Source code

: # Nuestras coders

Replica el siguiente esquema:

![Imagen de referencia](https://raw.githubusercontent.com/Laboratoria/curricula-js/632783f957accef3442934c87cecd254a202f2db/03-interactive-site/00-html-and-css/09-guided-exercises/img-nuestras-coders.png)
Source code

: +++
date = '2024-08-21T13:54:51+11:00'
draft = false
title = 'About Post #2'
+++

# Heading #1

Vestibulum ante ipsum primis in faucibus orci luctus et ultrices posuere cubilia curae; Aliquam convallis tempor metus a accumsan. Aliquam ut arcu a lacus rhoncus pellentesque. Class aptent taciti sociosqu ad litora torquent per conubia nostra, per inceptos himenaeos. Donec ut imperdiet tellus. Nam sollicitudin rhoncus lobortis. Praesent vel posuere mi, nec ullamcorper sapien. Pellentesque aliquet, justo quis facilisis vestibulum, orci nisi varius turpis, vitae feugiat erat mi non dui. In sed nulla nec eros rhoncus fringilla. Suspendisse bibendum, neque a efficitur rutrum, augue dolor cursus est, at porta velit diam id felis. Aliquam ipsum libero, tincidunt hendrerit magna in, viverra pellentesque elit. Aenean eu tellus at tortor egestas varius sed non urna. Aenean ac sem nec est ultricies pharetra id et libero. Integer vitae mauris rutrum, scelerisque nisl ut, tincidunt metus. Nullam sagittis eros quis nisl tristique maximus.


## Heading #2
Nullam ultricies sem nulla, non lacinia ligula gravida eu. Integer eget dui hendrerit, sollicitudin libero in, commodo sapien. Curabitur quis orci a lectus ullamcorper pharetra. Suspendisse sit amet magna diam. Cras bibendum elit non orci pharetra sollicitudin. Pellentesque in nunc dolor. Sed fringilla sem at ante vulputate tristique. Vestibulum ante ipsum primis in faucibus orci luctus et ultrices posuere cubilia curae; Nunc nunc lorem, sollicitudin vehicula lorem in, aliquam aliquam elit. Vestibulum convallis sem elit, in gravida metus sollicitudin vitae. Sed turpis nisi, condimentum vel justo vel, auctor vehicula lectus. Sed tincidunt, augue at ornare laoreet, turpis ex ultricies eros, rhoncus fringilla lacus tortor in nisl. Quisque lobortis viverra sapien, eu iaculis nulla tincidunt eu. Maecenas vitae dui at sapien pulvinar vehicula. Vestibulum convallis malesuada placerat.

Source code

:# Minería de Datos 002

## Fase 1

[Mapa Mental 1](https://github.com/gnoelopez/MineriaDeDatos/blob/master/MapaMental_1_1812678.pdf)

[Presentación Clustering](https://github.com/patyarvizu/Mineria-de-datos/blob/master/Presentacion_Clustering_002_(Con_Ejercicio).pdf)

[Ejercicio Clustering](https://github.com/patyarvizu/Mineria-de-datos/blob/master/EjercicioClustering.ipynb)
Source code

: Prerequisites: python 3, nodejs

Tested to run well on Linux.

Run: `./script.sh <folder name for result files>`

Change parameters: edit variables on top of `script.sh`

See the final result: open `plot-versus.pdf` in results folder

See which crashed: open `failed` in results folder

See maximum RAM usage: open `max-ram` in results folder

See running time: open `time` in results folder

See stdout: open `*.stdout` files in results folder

───

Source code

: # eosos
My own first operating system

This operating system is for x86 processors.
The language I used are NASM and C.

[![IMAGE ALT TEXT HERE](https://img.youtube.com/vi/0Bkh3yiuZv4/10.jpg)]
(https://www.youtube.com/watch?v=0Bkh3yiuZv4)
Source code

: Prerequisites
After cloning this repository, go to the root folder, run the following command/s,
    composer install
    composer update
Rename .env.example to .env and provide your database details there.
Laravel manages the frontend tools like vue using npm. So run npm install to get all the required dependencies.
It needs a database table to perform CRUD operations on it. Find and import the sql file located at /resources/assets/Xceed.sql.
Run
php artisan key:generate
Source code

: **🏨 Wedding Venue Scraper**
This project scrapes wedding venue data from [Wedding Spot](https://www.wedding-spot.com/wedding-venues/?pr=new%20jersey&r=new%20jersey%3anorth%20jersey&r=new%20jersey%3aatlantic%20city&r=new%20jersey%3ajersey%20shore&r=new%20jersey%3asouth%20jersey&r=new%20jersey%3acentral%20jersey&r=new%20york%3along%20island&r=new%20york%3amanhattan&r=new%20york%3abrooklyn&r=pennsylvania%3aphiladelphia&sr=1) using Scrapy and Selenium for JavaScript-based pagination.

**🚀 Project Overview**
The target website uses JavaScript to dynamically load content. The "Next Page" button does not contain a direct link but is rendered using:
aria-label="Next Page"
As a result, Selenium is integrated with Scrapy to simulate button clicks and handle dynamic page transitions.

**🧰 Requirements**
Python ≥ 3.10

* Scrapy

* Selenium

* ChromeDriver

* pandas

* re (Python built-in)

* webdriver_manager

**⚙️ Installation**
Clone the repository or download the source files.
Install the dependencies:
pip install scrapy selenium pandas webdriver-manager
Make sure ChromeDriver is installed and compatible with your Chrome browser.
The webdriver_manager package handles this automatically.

───

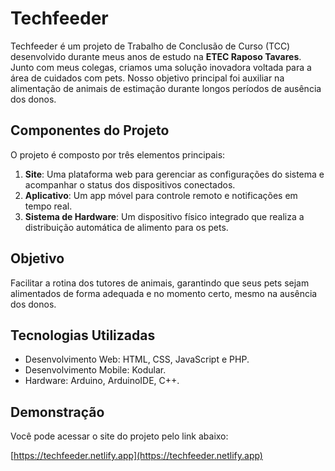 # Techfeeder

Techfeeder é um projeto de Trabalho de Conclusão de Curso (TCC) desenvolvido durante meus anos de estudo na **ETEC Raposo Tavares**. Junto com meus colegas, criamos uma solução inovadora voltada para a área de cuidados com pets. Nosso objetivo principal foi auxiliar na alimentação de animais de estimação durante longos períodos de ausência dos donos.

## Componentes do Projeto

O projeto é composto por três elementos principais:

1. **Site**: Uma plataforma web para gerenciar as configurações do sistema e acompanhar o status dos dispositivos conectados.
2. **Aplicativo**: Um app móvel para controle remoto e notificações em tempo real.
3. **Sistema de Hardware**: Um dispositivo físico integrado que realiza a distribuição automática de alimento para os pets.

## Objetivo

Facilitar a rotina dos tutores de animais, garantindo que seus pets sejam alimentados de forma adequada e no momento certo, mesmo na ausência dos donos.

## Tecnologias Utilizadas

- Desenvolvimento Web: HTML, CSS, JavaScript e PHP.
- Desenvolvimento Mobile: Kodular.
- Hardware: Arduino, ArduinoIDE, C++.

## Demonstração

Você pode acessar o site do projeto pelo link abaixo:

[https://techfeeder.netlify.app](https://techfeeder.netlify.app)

───

> **PROBLEM STATEMENT**
Reproduce the lines above, beginning at the line with "## Demonstração" and stopping after the line with "[https://techfeeder.netlify.app](https://techfeeder.netlify.app)", exactly as they are.

> **TASK RESULT**
## Demonstração

Você pode acessar o site do projeto pelo link abaixo:

[https://techfeeder.netlify.app](https://techfeeder.netlify.app)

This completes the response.